> **Given records**:

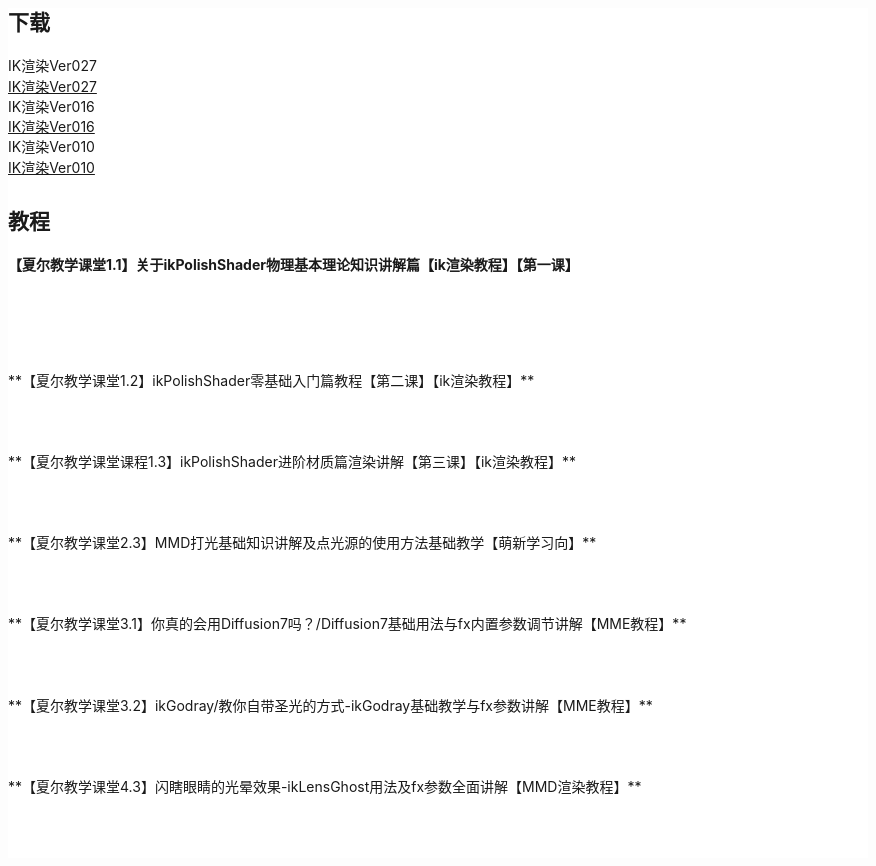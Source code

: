 ## 下载
IK渲染Ver027  
[IK渲染Ver027](/img/ikPolishShader_v027.zip)    
IK渲染Ver016  
[IK渲染Ver016](/img/ikPolishShader_v016.zip)  
IK渲染Ver010  
[IK渲染Ver010](/img/ikPolishShader_v010.zip)  

## 教程
**【夏尔教学课堂1.1】关于ikPolishShader物理基本理论知识讲解篇【ik渲染教程】【第一课】**  
<iframe id="b" class="b video_pc" src="//player.bilibili.com/player.html?cid=15844140&aid=9585986&page=1" frameborder="0" width="640" height="430" allowfullscreen></iframe><br><br><br><br>
**【夏尔教学课堂1.2】ikPolishShader零基础入门篇教程【第二课】【ik渲染教程】**  
<iframe id="b" class="b video_pc" src="//player.bilibili.com/player.html?cid=15949631&aid=9651008&page=1" frameborder="0" width="640" height="430" allowfullscreen></iframe><br><br><br><br>
**【夏尔教学课堂课程1.3】ikPolishShader进阶材质篇渲染讲解【第三课】【ik渲染教程】**  
<iframe id="b" class="b video_pc" src="//player.bilibili.com/player.html?cid=20829944&aid=12663094&page=1" frameborder="0" width="640" height="430" allowfullscreen></iframe><br><br><br><br>
**【夏尔教学课堂2.3】MMD打光基础知识讲解及点光源的使用方法基础教学【萌新学习向】**  
<iframe id="b" class="b video_pc" src="//player.bilibili.com/player.html?cid=37811225&aid=22771988&page=1" frameborder="0" width="640" height="430" allowfullscreen></iframe><br><br><br><br>
**【夏尔教学课堂3.1】你真的会用Diffusion7吗？/Diffusion7基础用法与fx内置参数调节讲解【MME教程】**  
<iframe id="b" class="b video_pc" src="//player.bilibili.com/player.html?cid=45228100&aid=26330968&page=1" frameborder="0" width="640" height="430" allowfullscreen></iframe><br><br><br><br>
**【夏尔教学课堂3.2】ikGodray/教你自带圣光的方式-ikGodray基础教学与fx参数讲解【MME教程】**  
<iframe id="b" class="b video_pc" src="//player.bilibili.com/player.html?cid=53630934&aid=30722454&page=1" frameborder="0" width="640" height="430" allowfullscreen></iframe><br><br><br><br>
**【夏尔教学课堂4.3】闪瞎眼睛的光晕效果-ikLensGhost用法及fx参数全面讲解【MMD渲染教程】**  
<iframe id="b" class="b video_pc" src="//player.bilibili.com/player.html?cid=141028340&aid=82426521&page=1" frameborder="0" width="640" height="430" allowfullscreen></iframe><br><br><br><br>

> **Task details**: An exact copy of all the entries above is required, with every picture left out.

> **Result for this task**:
Source code

: ## 下载
IK渲染Ver027  
[IK渲染Ver027](/img/ikPolishShader_v027.zip)    
IK渲染Ver016  
[IK渲染Ver016](/img/ikPolishShader_v016.zip)  
IK渲染Ver010  
[IK渲染Ver010](/img/ikPolishShader_v010.zip)  

## 教程
**【夏尔教学课堂1.1】关于ikPolishShader物理基本理论知识讲解篇【ik渲染教程】【第一课】**  
<iframe id="b" class="b video_pc" src="//player.bilibili.com/player.html?cid=15844140&aid=9585986&page=1" frameborder="0" width="640" height="430" allowfullscreen></iframe><br><br><br><br>
**【夏尔教学课堂1.2】ikPolishShader零基础入门篇教程【第二课】【ik渲染教程】**  
<iframe id="b" class="b video_pc" src="//player.bilibili.com/player.html?cid=15949631&aid=9651008&page=1" frameborder="0" width="640" height="430" allowfullscreen></iframe><br><br><br><br>
**【夏尔教学课堂课程1.3】ikPolishShader进阶材质篇渲染讲解【第三课】【ik渲染教程】**  
<iframe id="b" class="b video_pc" src="//player.bilibili.com/player.html?cid=20829944&aid=12663094&page=1" frameborder="0" width="640" height="430" allowfullscreen></iframe><br><br><br><br>
**【夏尔教学课堂2.3】MMD打光基础知识讲解及点光源的使用方法基础教学【萌新学习向】**  
<iframe id="b" class="b video_pc" src="//player.bilibili.com/player.html?cid=37811225&aid=22771988&page=1" frameborder="0" width="640" height="430" allowfullscreen></iframe><br><br><br><br>
**【夏尔教学课堂3.1】你真的会用Diffusion7吗？/Diffusion7基础用法与fx内置参数调节讲解【MME教程】**  
<iframe id="b" class="b video_pc" src="//player.bilibili.com/player.html?cid=45228100&aid=26330968&page=1" frameborder="0" width="640" height="430" allowfullscreen></iframe><br><br><br><br>
**【夏尔教学课堂3.2】ikGodray/教你自带圣光的方式-ikGodray基础教学与fx参数讲解【MME教程】**  
<iframe id="b" class="b video_pc" src="//player.bilibili.com/player.html?cid=53630934&aid=30722454&page=1" frameborder="0" width="640" height="430" allowfullscreen></iframe><br><br><br><br>
**【夏尔教学课堂4.3】闪瞎眼睛的光晕效果-ikLensGhost用法及fx参数全面讲解【MMD渲染教程】**  
<iframe id="b" class="b video_pc" src="//player.bilibili.com/player.html?cid=141028340&aid=82426521&page=1" frameborder="0" width="640" height="430" allowfullscreen></iframe><br><br><br><br>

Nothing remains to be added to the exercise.